● **Requirement**:
In the entries below, find the lines with the word "will" and copy them.

● **Stored data entries**:
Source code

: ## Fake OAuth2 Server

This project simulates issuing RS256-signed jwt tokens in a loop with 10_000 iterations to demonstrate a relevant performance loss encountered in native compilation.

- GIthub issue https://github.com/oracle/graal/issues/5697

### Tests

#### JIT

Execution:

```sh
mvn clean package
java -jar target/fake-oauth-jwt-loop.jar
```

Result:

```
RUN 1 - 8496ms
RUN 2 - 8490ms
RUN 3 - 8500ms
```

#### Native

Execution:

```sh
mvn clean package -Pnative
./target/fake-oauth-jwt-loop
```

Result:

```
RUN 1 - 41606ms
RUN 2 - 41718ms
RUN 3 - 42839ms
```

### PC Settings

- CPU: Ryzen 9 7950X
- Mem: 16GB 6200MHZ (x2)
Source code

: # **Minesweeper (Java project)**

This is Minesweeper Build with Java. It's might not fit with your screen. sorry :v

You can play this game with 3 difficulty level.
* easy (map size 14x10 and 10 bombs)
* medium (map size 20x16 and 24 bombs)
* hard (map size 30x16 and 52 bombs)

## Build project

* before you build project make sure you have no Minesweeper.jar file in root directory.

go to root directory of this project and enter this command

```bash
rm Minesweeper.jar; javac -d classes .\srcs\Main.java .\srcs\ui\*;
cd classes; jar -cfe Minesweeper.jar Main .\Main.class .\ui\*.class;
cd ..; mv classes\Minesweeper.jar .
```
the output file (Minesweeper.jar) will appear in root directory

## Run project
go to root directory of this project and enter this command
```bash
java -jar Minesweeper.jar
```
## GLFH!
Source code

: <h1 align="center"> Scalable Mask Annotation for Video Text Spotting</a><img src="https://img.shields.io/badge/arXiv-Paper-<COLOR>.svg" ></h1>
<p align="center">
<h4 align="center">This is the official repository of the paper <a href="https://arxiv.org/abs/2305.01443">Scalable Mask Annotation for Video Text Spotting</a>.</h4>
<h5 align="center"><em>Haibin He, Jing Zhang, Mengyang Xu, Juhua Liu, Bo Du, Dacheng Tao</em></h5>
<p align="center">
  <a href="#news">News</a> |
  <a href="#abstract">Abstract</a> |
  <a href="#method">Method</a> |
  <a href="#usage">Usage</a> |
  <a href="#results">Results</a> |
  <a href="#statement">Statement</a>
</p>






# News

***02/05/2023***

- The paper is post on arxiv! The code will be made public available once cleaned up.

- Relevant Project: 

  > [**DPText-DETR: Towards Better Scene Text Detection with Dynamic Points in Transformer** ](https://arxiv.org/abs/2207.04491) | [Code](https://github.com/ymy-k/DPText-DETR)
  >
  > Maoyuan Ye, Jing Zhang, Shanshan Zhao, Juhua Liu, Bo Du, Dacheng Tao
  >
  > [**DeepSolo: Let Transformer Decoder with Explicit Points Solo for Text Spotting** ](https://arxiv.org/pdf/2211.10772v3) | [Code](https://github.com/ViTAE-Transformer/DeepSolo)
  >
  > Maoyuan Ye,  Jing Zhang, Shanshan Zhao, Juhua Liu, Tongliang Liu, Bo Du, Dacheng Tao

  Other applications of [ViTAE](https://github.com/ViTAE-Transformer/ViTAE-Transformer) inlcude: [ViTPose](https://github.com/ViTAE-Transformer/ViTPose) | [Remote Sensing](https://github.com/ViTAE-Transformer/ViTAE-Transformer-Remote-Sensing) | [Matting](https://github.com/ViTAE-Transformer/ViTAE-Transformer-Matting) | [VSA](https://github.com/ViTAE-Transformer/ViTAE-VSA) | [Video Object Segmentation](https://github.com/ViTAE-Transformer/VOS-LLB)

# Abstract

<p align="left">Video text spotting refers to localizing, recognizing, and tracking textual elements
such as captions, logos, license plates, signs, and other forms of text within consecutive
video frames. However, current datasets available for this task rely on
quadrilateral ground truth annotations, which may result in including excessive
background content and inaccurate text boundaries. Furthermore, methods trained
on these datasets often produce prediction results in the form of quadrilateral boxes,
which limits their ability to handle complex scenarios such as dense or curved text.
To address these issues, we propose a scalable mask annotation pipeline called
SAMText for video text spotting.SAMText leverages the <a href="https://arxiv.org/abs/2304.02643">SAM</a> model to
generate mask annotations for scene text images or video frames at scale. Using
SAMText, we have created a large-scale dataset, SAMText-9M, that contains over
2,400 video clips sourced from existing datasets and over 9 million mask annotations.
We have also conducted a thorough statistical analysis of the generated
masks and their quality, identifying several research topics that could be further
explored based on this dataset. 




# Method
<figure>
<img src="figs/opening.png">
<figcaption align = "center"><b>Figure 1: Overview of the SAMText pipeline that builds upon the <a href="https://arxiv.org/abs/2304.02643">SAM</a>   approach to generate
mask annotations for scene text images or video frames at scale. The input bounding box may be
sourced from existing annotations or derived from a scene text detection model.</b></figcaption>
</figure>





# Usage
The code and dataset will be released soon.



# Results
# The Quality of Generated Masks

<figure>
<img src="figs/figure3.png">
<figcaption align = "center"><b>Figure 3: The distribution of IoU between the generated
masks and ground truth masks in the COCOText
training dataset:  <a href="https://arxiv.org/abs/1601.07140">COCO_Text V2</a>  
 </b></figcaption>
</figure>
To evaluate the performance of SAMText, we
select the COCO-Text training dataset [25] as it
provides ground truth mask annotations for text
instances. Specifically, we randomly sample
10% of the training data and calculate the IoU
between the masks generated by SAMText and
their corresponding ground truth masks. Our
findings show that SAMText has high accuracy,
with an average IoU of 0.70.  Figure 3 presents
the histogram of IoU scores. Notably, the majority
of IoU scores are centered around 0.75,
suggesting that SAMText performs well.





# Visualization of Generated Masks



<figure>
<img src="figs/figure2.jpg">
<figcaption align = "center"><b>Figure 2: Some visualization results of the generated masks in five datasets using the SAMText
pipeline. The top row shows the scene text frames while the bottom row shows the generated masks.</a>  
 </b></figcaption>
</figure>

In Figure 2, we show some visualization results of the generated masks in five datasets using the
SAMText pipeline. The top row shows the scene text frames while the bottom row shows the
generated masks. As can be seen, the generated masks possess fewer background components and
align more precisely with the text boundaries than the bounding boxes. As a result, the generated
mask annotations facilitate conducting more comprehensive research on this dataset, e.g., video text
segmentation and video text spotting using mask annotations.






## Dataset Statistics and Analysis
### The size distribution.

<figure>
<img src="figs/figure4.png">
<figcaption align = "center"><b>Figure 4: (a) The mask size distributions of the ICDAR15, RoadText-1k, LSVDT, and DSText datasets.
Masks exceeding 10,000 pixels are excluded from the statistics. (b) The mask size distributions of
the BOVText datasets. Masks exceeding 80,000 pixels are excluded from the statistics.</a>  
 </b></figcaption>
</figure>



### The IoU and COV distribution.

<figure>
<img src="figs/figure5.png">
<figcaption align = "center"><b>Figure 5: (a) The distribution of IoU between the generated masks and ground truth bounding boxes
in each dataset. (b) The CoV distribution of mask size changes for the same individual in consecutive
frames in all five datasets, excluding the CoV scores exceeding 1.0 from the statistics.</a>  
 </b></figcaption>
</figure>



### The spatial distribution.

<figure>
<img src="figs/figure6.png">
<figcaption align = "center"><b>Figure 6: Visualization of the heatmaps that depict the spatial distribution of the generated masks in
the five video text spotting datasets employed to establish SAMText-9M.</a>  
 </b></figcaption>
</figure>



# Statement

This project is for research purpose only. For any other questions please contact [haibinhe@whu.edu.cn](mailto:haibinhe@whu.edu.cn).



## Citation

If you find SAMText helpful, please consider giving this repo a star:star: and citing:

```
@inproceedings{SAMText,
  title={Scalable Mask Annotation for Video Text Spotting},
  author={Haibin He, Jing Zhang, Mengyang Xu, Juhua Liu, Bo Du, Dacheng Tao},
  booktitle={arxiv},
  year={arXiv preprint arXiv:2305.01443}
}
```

* * *

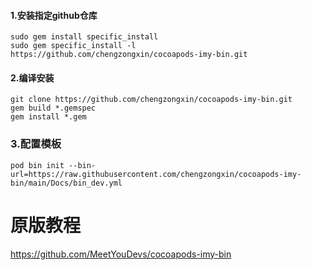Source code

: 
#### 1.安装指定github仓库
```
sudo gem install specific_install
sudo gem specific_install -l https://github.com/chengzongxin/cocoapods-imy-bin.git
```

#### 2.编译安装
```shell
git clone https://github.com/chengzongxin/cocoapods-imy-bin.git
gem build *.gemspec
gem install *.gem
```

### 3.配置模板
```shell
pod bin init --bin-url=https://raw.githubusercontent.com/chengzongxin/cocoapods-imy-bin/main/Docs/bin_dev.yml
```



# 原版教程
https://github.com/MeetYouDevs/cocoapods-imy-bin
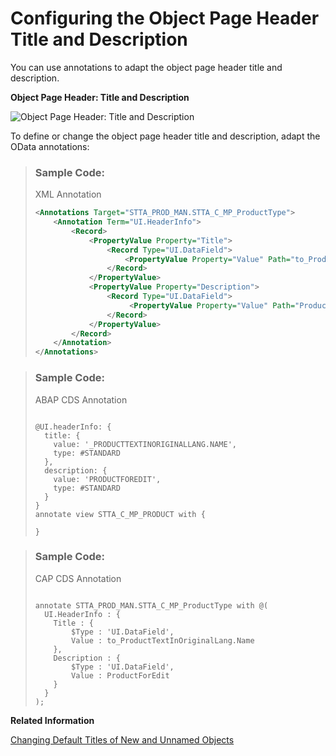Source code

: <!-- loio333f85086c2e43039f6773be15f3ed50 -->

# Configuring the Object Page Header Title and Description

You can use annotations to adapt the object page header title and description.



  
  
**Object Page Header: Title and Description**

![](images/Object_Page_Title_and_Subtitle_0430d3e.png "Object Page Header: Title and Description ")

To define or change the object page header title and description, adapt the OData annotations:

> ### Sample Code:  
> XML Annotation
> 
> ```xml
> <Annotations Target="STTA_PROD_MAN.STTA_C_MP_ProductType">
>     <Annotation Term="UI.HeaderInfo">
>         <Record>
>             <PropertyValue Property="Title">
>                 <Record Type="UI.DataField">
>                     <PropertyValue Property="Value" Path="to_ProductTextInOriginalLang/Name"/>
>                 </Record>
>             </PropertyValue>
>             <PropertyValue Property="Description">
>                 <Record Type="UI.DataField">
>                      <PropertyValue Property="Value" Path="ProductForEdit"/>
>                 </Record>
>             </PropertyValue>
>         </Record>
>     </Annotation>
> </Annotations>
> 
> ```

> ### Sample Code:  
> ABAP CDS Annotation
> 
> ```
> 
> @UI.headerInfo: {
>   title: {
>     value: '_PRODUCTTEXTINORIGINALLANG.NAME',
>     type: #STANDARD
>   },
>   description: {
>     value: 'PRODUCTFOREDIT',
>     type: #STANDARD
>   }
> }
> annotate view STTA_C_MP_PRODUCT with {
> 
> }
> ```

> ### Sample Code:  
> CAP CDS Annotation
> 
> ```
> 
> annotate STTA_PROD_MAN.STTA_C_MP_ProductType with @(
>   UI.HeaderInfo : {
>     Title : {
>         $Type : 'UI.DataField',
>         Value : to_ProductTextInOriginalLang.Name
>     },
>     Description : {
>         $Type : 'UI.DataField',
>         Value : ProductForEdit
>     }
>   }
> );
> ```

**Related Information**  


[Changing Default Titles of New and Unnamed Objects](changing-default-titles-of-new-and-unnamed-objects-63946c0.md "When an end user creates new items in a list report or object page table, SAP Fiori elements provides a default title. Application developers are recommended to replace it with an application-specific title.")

* * *

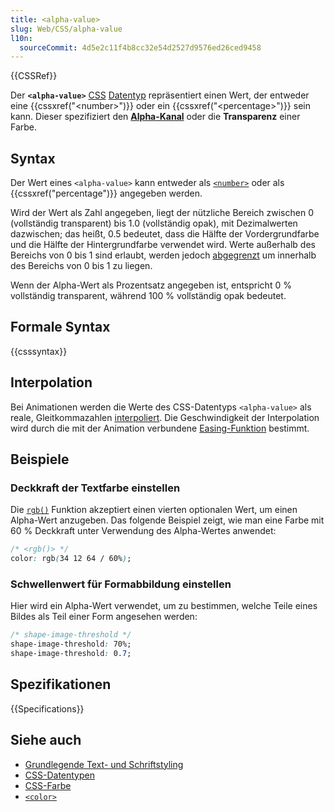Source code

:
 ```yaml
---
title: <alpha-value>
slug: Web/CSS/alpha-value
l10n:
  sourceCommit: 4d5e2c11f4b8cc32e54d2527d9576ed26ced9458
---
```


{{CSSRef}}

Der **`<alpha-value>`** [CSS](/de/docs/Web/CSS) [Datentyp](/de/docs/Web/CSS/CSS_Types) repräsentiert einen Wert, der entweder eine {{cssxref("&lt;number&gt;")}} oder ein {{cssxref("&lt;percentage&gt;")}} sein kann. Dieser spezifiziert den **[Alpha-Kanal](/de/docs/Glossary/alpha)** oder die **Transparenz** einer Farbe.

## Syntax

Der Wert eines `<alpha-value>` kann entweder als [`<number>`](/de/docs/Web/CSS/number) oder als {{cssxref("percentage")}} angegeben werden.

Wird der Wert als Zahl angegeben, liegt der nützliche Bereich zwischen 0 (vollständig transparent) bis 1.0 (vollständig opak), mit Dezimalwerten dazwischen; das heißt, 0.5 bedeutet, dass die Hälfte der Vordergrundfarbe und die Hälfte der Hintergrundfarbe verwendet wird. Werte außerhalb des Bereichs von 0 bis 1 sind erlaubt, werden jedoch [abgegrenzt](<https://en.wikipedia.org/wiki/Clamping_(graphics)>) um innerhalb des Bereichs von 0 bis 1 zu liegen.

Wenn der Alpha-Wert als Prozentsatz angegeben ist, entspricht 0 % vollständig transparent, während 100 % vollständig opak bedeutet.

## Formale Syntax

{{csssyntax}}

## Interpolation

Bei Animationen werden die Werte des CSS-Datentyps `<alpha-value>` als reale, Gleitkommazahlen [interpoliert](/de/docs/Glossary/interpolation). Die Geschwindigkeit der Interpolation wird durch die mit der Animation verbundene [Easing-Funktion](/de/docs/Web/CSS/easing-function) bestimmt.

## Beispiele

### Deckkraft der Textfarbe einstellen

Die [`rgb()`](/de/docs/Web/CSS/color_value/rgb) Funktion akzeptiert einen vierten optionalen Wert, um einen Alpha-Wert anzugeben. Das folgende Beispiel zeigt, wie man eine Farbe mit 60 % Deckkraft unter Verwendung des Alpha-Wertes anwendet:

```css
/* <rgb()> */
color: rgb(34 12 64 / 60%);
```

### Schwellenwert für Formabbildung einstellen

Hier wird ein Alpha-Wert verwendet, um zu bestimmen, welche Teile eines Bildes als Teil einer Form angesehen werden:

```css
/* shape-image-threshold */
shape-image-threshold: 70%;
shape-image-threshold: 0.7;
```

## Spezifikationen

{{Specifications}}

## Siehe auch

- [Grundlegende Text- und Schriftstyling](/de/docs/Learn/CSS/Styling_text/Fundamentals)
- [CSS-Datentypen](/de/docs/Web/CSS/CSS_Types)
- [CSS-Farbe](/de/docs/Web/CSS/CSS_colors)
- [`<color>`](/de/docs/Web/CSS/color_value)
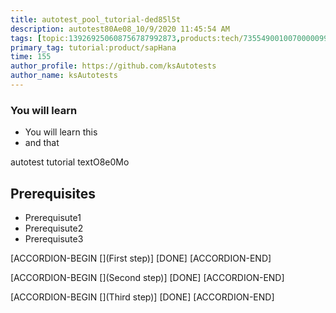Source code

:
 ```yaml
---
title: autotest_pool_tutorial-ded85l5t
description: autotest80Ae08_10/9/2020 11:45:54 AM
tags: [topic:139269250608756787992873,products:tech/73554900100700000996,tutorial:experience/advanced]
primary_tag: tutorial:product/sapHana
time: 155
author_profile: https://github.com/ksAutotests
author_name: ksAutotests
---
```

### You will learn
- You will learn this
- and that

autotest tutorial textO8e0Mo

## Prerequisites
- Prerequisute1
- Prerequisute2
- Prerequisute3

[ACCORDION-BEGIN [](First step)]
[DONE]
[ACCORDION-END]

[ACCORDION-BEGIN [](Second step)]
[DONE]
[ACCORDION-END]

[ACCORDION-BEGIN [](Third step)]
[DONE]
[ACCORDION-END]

● **Reply**:
the output file (Minesweeper.jar) will appear in root directory
- The paper is post on arxiv! The code will be made public available once cleaned up.
The code and dataset will be released soon.
### You will learn
- You will learn this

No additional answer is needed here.